**Problem requirements**:
Restate the listing below line for line and word for word, without the pictures.

**Data for processing**:
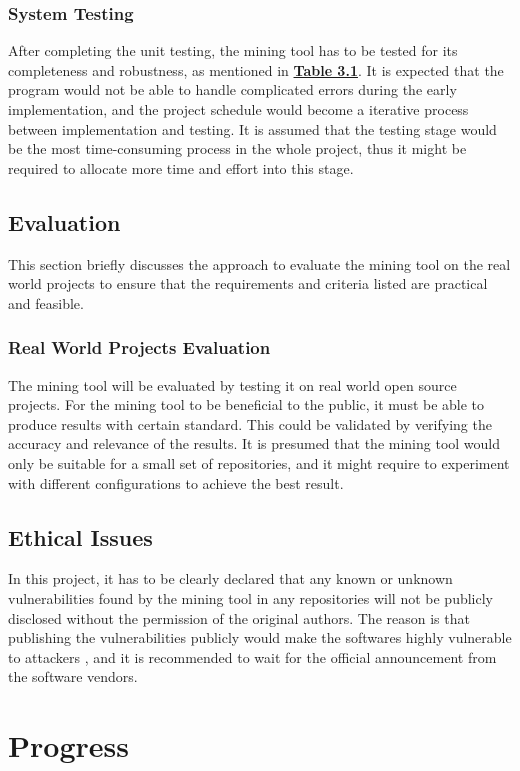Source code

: \documentclass[12pt, a4paper]{report}
\begin{document}
{\subsection{System Testing}
After completing the unit testing, the mining tool has to be tested for its completeness and
robustness, as mentioned in \hyperref[table:criteria]{\textbf{Table 3.1}}. It is expected that the
program would not be able to handle complicated errors during the early implementation, and the
project schedule would become a iterative process between implementation and testing. It is assumed
that the testing stage would be the most time-consuming process in the whole project, thus it might
be required to allocate more time and effort into this stage.

\section{Evaluation}
This section briefly discusses the approach to evaluate the mining tool on the real world projects
to ensure that the requirements and criteria listed are practical and feasible.

\subsection{Real World Projects Evaluation}
The mining tool will be evaluated by testing it on real world open source projects. For the mining
tool to be beneficial to the public, it must be able to produce results with certain standard. This
could be validated by verifying the accuracy and relevance of the results. It is presumed that the
mining tool would only be suitable for a small set of repositories, and it might require to
experiment with different configurations to achieve the best result.

\section{Ethical Issues}
In this project, it has to be clearly declared that any known or unknown vulnerabilities found by
the mining tool in any repositories will not be publicly disclosed without the permission of the
original authors. The reason is that publishing the vulnerabilities publicly would make the
softwares highly vulnerable to attackers \cite{arora_2010}, and it is recommended to wait for the
official announcement from the software vendors.

\chapter*{Progress}

}
\end{document}
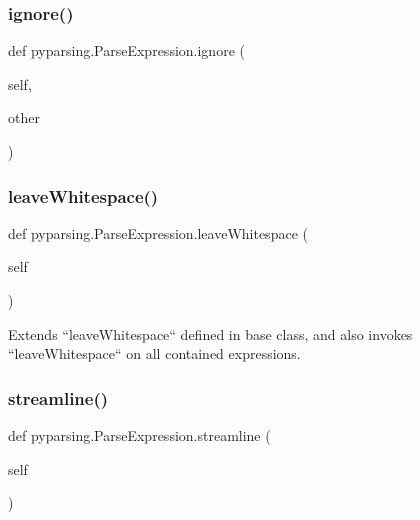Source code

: \subsubsection{\texorpdfstring{ignore()}{ignore()}}
{\footnotesize\ttfamily def pyparsing.\+Parse\+Expression.\+ignore (\begin{DoxyParamCaption}\item[{}]{self,  }\item[{}]{other }\end{DoxyParamCaption})}

\mbox{\label{classpyparsing_1_1ParseExpression_a1e4852ec80e22dda41a04ef4d50c2d0e}} 
\subsubsection{\texorpdfstring{leave\+Whitespace()}{leaveWhitespace()}}
{\footnotesize\ttfamily def pyparsing.\+Parse\+Expression.\+leave\+Whitespace (\begin{DoxyParamCaption}\item[{}]{self }\end{DoxyParamCaption})}

\begin{DoxyVerb}Extends ``leaveWhitespace`` defined in base class, and also invokes ``leaveWhitespace`` on
   all contained expressions.\end{DoxyVerb}
 \mbox{\label{classpyparsing_1_1ParseExpression_af0cf6b8eb503efa6caba81566dcaec4a}} 
\subsubsection{\texorpdfstring{streamline()}{streamline()}}
{\footnotesize\ttfamily def pyparsing.\+Parse\+Expression.\+streamline (\begin{DoxyParamCaption}\item[{}]{self }\end{DoxyParamCaption})}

**Exercise response**:
Source code

: \documentclass[12pt, a4paper]{report}
\begin{document}
{\subsection{System Testing}
After completing the unit testing, the mining tool has to be tested for its completeness and
robustness, as mentioned in \hyperref[table:criteria]{\textbf{Table 3.1}}. It is expected that the
program would not be able to handle complicated errors during the early implementation, and the
project schedule would become a iterative process between implementation and testing. It is assumed
that the testing stage would be the most time-consuming process in the whole project, thus it might
be required to allocate more time and effort into this stage.

\section{Evaluation}
This section briefly discusses the approach to evaluate the mining tool on the real world projects
to ensure that the requirements and criteria listed are practical and feasible.

\subsection{Real World Projects Evaluation}
The mining tool will be evaluated by testing it on real world open source projects. For the mining
tool to be beneficial to the public, it must be able to produce results with certain standard. This
could be validated by verifying the accuracy and relevance of the results. It is presumed that the
mining tool would only be suitable for a small set of repositories, and it might require to
experiment with different configurations to achieve the best result.

\section{Ethical Issues}
In this project, it has to be clearly declared that any known or unknown vulnerabilities found by
the mining tool in any repositories will not be publicly disclosed without the permission of the
original authors. The reason is that publishing the vulnerabilities publicly would make the
softwares highly vulnerable to attackers \cite{arora_2010}, and it is recommended to wait for the
official announcement from the software vendors.

\chapter*{Progress}

}
\end{document}
Source code

: \subsubsection{\texorpdfstring{ignore()}{ignore()}}
{\footnotesize\ttfamily def pyparsing.\+Parse\+Expression.\+ignore (\begin{DoxyParamCaption}\item[{}]{self,  }\item[{}]{other }\end{DoxyParamCaption})}

\mbox{\label{classpyparsing_1_1ParseExpression_a1e4852ec80e22dda41a04ef4d50c2d0e}} 
\subsubsection{\texorpdfstring{leave\+Whitespace()}{leaveWhitespace()}}
{\footnotesize\ttfamily def pyparsing.\+Parse\+Expression.\+leave\+Whitespace (\begin{DoxyParamCaption}\item[{}]{self }\end{DoxyParamCaption})}

\begin{DoxyVerb}Extends ``leaveWhitespace`` defined in base class, and also invokes ``leaveWhitespace`` on
   all contained expressions.\end{DoxyVerb}
 \mbox{\label{classpyparsing_1_1ParseExpression_af0cf6b8eb503efa6caba81566dcaec4a}} 
\subsubsection{\texorpdfstring{streamline()}{streamline()}}
{\footnotesize\ttfamily def pyparsing.\+Parse\+Expression.\+streamline (\begin{DoxyParamCaption}\item[{}]{self }\end{DoxyParamCaption})}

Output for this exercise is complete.